POLÊMICA DO PEIXAMENTO: Pesca no Manso pode ser proibida por 3 anos; WS diz que “90% dos deputados não leram o projeto”

Caso seja sancionado pelo governador Mauro Mendes (UB), o Projeto de Lei (PL) 717/2021, de lideranças partidárias da Assembleia Legislativa (ALMT), pode proibir a pesca profissional, amadora e artesanal por três anos no lago do Manso, em Chapada dos Guimarães (a 67 km de Cuiabá), podendo ser prorrogado por mais três. Em entrevista exclusiva ao Única News nesta segunda-feira (21), o deputado estadual Wilson Santos (PSDB) se posicionou contrário à medida, explicou os efeitos da proposta e citou um parecer técnico da Secretário de Estado de Meio Ambiente (Sema).
Para o parlamentar, muitos colegas na Casa de Leis votaram a favor por falta de conhecimento, por terem sido induzidos ao erro ou por motivos eleitoreiros.
"Eu também já cometi esse tipo de erro, de colocar o eleitoral na frente do técnico. Sem citar nomes aqui, por isso eu digo, já fiz isso também, mas tem alguns colegas que estão em busca só do voto. [...] Eu garanto o seguinte, eu não vou ser radical, 90% não leram o projeto, nem os autores. Porque eu tenho certeza que se os autores tivessem lido, eles não fariam isso. Eles foram induzidos ao erro por assessores, por alguém", disse.
Empresários do ramo do turismo também teriam um grande interesse na proposta, devido à proibição da pesca, com a permissão exclusiva da pesca esportiva: "provavelmente [foram induzidos ao erro] pelos donos de pousadas, que tem um interesse gigantesco sob o lago, [pela] pesca esportiva".
A proposta foi aprovada em segunda votação no início do mês, com apenas uma abstenção, de Wilson. Uma das principais justificativa para o peixamento do Manso seria a superpopulação de piranhas, que tem causado transtornos aos moradores e empresários da região. Com o repovoamento, seria possível ter um determinado equilíbrio entre as espécies de piranhas.

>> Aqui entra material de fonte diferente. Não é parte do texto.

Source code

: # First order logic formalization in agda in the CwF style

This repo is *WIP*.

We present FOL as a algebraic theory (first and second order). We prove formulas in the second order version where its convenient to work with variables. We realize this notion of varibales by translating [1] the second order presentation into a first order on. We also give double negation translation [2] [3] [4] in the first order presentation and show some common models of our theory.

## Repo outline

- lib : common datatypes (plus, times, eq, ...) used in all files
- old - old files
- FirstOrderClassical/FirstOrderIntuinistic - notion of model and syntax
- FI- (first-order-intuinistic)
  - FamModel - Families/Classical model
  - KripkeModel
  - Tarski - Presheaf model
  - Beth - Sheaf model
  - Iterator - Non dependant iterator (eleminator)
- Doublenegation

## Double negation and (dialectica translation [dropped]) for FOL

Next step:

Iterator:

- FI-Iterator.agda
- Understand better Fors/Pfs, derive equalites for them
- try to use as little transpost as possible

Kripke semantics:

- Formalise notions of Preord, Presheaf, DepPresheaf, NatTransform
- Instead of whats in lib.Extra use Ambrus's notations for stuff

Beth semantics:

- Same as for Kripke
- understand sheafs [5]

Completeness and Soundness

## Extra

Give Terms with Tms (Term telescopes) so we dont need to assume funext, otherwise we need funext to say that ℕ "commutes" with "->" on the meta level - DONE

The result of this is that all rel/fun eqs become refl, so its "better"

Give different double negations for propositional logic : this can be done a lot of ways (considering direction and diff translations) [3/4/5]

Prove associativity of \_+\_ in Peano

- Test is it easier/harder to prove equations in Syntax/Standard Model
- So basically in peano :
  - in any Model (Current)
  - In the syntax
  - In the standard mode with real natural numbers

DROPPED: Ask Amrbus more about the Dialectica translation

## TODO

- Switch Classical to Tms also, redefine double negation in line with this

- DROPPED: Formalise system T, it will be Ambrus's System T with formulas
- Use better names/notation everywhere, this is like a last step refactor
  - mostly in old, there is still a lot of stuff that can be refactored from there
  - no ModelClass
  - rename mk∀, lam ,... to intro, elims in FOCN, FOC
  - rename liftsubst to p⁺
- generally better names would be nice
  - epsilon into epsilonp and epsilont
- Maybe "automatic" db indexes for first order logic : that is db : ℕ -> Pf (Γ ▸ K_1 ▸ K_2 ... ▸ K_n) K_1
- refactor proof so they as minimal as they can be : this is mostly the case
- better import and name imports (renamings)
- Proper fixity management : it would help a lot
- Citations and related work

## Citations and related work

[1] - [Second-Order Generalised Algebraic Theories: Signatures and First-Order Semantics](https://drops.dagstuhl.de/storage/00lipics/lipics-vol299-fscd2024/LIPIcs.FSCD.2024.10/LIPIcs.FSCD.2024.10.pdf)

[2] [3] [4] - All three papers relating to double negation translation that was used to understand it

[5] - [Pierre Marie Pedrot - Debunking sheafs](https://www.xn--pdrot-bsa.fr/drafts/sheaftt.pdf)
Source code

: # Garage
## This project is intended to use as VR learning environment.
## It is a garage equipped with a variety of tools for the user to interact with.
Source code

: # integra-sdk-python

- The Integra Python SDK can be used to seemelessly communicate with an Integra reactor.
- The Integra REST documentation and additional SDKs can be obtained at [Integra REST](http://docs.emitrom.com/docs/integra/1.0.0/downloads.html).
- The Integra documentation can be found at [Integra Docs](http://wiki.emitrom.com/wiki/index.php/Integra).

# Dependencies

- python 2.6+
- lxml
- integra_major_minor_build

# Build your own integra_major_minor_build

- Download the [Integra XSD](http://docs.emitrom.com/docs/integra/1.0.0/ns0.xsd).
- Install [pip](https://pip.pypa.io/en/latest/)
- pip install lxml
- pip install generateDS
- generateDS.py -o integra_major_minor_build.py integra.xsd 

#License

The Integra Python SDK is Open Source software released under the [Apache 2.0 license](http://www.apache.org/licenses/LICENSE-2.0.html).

A proibição da pesca teria como objetivo restabelecer as espécies nativas, permitindo unicamente a modalidade “pesque e solte” pelo prazo de três anos, a contar do início do peixamento, por 42.700 hectares, ou 427 km². O prazo poderá ser prorrogado, caso as novas espécies não estejam adaptadas ao ambiente, permitindo apenas a pesca de subsistência e manutenção familiar, de cinco quilos de pescado por indivíduo.
Wilson afirmou que não é contra o repovoamento, e sim pela forma como está sendo feita atualmente. Os peixes previstos no projeto – traíra, pintado, cachara, dourado, curimbatá, piau, pacu, peraputanga e jaú – são espécies nativas e não teriam condições de se reproduzir no local, pela natureza do lago.
“Quando você faz um lago, esse lago é um ambiente artificial. Quando ele é artificial, esse ambiente é mudado radicalmente para a vivência do peixe. O peixe está acostumado com o rio, que tem uma determinada temperatura, com determinado tipo de alimento, transparência da água, tudo isso é alterado quando você faz o lago. Por isso, os peixes nativos não procriam. [...] Eles precisam de corredeira para reproduzir, o lago não tem corredeira, é uma água parada. Não sou eu quem está dizendo isso, são os cientistas. Nós fomos estudar, está aqui o parecer da Sema”, enfatizou, ao Única News.
Para o deputado, a proposta aprovada pela Casa de Leis não levou em consideração a análise técnica do próprio Governo, que se embasou em cientistas e estudiosas sobre o tema. “Primeiro, aprovou-se um projeto da Assembleia sem respeitar o parecer técnico da Sema, foi violado o parecer. Segundo, no projeto, dentre outras normatizações, proíbe a pesca no lago do Manso, exceto para pesca esportiva. Três anos, podendo ser prorrogável”.
De acordo com o parecer da Sema ao qual o Única News teve acesso, apesar de serem predadoras naturais das piranhas, as espécies não devem permanecer e procriar no local, já que o ambiente do lago é totalmente distinto ao habitat natural.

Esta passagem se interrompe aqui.